Can you quote, word for word, every line from the first line of the records below through the line containing "Right: iSWAP Arm (173054), min. absolute pos: -87", and nothing else?

Collected data
--------------------
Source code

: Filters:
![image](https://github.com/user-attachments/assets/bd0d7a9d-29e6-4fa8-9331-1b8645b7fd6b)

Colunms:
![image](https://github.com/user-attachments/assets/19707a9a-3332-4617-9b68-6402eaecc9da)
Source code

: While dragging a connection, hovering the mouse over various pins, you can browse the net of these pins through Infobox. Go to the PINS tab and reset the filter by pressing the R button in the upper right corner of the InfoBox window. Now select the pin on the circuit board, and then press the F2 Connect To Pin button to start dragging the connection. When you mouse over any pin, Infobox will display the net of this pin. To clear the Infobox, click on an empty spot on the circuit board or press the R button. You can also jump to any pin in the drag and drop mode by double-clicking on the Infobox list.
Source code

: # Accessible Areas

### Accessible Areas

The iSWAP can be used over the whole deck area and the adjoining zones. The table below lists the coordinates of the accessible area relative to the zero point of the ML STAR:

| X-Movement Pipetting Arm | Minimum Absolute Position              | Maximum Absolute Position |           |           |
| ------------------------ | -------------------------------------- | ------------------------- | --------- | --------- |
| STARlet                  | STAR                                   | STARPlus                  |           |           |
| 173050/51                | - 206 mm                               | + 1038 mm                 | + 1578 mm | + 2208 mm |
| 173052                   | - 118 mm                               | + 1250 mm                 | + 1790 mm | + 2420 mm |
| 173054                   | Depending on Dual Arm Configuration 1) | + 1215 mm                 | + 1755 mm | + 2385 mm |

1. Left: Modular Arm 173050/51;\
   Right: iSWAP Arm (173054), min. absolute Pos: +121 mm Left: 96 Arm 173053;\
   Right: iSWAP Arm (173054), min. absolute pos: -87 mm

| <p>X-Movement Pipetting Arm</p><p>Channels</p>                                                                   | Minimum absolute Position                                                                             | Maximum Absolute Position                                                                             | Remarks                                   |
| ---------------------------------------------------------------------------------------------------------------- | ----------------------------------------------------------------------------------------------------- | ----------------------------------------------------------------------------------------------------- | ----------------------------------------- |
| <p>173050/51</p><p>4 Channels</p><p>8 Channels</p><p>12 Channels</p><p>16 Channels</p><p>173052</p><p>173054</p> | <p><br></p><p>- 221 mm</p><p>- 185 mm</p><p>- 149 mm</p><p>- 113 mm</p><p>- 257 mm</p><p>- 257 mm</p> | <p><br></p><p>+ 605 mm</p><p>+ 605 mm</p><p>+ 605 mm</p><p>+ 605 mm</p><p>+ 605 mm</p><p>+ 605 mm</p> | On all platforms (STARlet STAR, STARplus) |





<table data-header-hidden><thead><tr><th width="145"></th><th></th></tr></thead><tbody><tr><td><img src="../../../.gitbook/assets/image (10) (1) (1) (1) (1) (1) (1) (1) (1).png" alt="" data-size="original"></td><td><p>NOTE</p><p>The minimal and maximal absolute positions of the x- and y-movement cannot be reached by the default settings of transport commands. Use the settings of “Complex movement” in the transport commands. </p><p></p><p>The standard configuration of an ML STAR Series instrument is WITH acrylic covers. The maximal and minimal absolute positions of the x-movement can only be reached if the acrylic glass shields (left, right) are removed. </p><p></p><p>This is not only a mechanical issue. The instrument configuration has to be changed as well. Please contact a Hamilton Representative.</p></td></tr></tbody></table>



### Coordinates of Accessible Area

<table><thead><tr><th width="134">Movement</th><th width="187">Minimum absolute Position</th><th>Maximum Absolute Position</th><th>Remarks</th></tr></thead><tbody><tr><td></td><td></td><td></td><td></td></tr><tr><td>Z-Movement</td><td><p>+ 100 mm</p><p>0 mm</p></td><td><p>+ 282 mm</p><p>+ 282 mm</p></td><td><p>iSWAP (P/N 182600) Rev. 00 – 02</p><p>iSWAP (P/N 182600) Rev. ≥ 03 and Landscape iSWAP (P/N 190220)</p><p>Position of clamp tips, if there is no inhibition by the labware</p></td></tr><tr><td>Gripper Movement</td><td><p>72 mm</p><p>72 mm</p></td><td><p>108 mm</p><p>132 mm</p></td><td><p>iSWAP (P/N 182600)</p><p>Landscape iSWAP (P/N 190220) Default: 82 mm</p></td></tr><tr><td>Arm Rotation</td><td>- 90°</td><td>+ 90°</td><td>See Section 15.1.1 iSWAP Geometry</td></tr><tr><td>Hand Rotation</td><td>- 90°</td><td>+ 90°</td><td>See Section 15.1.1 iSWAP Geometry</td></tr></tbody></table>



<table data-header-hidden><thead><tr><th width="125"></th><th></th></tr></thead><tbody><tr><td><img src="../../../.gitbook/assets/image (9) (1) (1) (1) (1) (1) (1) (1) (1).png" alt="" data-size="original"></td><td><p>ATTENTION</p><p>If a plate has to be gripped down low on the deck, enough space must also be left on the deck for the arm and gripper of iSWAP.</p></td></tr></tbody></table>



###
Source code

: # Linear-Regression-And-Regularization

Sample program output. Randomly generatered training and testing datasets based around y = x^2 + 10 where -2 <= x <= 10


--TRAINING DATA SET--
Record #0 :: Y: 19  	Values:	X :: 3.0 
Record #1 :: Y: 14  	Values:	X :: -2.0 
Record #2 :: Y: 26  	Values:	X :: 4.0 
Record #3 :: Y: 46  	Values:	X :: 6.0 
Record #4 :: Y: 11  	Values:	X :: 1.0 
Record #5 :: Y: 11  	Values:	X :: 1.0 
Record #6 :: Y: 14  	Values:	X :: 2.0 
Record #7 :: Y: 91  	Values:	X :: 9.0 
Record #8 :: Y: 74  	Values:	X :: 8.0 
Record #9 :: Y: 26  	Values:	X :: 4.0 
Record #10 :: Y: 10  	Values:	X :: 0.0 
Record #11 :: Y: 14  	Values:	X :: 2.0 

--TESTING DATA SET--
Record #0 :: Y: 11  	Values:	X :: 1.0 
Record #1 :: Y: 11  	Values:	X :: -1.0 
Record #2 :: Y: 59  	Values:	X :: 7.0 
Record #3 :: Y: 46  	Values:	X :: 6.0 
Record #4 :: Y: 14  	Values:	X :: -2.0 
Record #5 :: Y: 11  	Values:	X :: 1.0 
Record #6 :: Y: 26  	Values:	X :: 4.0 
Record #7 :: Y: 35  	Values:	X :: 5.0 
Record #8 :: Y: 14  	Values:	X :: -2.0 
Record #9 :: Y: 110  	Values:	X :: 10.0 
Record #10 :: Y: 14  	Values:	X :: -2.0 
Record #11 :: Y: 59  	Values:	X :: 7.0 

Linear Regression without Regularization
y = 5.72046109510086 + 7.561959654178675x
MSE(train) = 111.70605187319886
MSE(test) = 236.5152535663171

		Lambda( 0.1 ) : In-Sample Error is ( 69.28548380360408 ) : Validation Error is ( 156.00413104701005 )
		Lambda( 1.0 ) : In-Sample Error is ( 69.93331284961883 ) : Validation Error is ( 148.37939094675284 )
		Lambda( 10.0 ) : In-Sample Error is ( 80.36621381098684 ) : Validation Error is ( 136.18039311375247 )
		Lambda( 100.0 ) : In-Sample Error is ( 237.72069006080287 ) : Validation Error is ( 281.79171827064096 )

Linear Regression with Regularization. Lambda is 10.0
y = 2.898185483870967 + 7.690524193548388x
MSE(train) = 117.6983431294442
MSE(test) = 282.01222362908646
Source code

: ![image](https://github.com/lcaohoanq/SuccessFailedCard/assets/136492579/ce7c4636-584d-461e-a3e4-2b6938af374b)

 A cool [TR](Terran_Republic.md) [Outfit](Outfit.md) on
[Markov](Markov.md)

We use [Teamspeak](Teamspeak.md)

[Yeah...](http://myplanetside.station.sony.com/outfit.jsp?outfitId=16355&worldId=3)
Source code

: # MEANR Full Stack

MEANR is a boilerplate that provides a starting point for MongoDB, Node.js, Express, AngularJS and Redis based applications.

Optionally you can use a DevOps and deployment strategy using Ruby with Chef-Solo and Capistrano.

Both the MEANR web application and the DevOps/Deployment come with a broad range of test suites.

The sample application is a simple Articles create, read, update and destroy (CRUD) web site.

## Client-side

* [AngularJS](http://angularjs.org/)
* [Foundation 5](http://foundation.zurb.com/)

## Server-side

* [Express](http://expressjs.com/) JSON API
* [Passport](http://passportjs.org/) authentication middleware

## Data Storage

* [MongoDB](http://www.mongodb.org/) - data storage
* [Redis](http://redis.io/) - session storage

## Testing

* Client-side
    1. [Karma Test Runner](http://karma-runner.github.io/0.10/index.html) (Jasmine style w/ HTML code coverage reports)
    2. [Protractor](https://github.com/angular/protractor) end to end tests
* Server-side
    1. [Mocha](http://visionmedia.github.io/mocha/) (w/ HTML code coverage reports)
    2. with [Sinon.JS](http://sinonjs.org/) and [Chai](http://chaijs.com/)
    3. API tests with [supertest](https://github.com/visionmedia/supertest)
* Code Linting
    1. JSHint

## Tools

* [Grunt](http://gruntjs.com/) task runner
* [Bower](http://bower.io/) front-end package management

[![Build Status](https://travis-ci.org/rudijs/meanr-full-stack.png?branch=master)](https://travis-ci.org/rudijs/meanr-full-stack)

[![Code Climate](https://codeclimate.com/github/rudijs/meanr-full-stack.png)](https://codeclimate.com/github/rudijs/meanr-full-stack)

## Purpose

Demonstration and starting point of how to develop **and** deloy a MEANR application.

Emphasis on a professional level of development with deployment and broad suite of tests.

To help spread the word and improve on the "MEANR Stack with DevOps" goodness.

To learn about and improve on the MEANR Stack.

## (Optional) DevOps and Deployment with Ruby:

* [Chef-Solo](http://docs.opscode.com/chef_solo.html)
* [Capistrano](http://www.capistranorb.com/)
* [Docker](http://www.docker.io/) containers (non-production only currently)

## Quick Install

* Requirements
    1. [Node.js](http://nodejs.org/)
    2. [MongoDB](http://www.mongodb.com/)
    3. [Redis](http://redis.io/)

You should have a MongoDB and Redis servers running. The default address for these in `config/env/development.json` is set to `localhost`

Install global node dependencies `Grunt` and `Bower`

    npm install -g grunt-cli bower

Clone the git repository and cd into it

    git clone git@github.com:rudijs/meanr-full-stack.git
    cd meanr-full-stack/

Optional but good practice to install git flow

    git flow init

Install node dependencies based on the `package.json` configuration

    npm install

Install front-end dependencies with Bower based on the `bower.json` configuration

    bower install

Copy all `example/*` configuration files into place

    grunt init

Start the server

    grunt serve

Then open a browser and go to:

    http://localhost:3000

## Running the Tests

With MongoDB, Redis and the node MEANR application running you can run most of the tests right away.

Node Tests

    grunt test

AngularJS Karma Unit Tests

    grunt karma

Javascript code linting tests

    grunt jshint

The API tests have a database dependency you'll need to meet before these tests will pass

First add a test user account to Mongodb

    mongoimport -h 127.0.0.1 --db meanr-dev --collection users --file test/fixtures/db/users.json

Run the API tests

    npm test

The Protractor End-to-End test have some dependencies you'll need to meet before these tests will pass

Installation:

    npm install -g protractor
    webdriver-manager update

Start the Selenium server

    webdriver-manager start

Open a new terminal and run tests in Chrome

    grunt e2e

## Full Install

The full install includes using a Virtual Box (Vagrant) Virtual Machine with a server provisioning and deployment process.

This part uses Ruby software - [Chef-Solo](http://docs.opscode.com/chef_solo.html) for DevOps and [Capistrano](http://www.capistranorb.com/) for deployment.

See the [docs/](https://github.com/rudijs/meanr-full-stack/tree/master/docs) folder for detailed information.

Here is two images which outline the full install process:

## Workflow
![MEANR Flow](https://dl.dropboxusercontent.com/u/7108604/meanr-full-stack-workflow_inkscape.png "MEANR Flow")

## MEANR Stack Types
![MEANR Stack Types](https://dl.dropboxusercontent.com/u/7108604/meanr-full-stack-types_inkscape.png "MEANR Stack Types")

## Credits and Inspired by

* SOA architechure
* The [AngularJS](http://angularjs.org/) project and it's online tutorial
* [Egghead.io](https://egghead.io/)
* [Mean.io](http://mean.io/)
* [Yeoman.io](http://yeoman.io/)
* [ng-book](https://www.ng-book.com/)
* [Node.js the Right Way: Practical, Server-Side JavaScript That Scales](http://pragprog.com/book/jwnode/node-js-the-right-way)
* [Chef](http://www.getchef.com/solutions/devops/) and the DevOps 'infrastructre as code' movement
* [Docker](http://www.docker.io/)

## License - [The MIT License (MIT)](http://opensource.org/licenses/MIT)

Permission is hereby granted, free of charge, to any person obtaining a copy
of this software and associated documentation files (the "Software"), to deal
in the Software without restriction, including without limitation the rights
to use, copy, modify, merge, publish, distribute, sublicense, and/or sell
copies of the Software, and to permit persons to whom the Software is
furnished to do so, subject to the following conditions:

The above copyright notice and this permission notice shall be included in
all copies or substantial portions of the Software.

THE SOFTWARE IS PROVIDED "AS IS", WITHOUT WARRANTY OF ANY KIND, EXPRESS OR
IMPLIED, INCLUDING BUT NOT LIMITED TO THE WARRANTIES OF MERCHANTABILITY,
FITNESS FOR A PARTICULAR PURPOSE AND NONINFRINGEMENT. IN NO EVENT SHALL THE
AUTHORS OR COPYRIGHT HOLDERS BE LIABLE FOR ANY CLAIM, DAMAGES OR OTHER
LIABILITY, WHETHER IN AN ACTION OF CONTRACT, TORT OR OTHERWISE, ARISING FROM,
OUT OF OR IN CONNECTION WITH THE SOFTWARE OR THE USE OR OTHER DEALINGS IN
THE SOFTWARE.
--------------------
■ Output
Source code

: Filters:
![image](https://github.com/user-attachments/assets/bd0d7a9d-29e6-4fa8-9331-1b8645b7fd6b)

Colunms:
![image](https://github.com/user-attachments/assets/19707a9a-3332-4617-9b68-6402eaecc9da)
Source code

: While dragging a connection, hovering the mouse over various pins, you can browse the net of these pins through Infobox. Go to the PINS tab and reset the filter by pressing the R button in the upper right corner of the InfoBox window. Now select the pin on the circuit board, and then press the F2 Connect To Pin button to start dragging the connection. When you mouse over any pin, Infobox will display the net of this pin. To clear the Infobox, click on an empty spot on the circuit board or press the R button. You can also jump to any pin in the drag and drop mode by double-clicking on the Infobox list.
Source code

: # Accessible Areas

### Accessible Areas

The iSWAP can be used over the whole deck area and the adjoining zones. The table below lists the coordinates of the accessible area relative to the zero point of the ML STAR:

| X-Movement Pipetting Arm | Minimum Absolute Position              | Maximum Absolute Position |           |           |
| ------------------------ | -------------------------------------- | ------------------------- | --------- | --------- |
| STARlet                  | STAR                                   | STARPlus                  |           |           |
| 173050/51                | - 206 mm                               | + 1038 mm                 | + 1578 mm | + 2208 mm |
| 173052                   | - 118 mm                               | + 1250 mm                 | + 1790 mm | + 2420 mm |
| 173054                   | Depending on Dual Arm Configuration 1) | + 1215 mm                 | + 1755 mm | + 2385 mm |

1. Left: Modular Arm 173050/51;\
   Right: iSWAP Arm (173054), min. absolute Pos: +121 mm Left: 96 Arm 173053;\
   Right: iSWAP Arm (173054), min. absolute pos: -87 mm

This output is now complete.